WHAT THIS TASK INVOLVES:
Only lines containing the word "class" belong in the answer; copy each one from the records.

DATA SECTION:
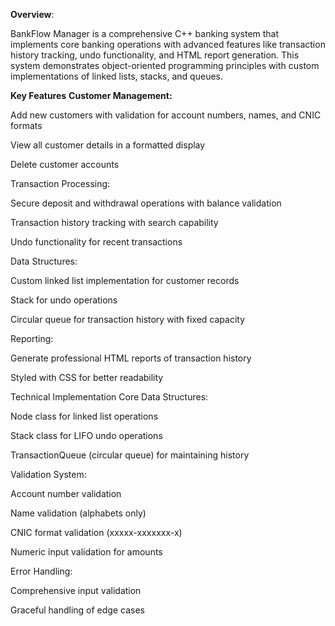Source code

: **Overview**:


BankFlow Manager is a comprehensive C++ banking system that implements core banking operations with advanced features like transaction history tracking, undo functionality, and HTML report generation. This system demonstrates object-oriented programming principles with custom implementations of linked lists, stacks, and queues.

**Key Features**
**Customer Management:**

Add new customers with validation for account numbers, names, and CNIC formats

View all customer details in a formatted display

Delete customer accounts

Transaction Processing:

Secure deposit and withdrawal operations with balance validation

Transaction history tracking with search capability

Undo functionality for recent transactions

Data Structures:

Custom linked list implementation for customer records

Stack for undo operations

Circular queue for transaction history with fixed capacity

Reporting:

Generate professional HTML reports of transaction history

Styled with CSS for better readability

Technical Implementation
Core Data Structures:

Node class for linked list operations

Stack class for LIFO undo operations

TransactionQueue (circular queue) for maintaining history

Validation System:

Account number validation

Name validation (alphabets only)

CNIC format validation (xxxxx-xxxxxxx-x)

Numeric input validation for amounts

Error Handling:

Comprehensive input validation

Graceful handling of edge cases
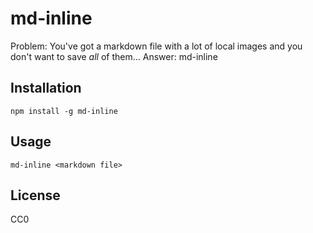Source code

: # md-inline

Problem: You've got a markdown file with a lot of local images and you don't want to save _all_ of them...
Answer: md-inline

## Installation

`npm install -g md-inline`

## Usage

`md-inline <markdown file>`

## License

CC0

PROBLEM SOLUTION:
Node class for linked list operations
Stack class for LIFO undo operations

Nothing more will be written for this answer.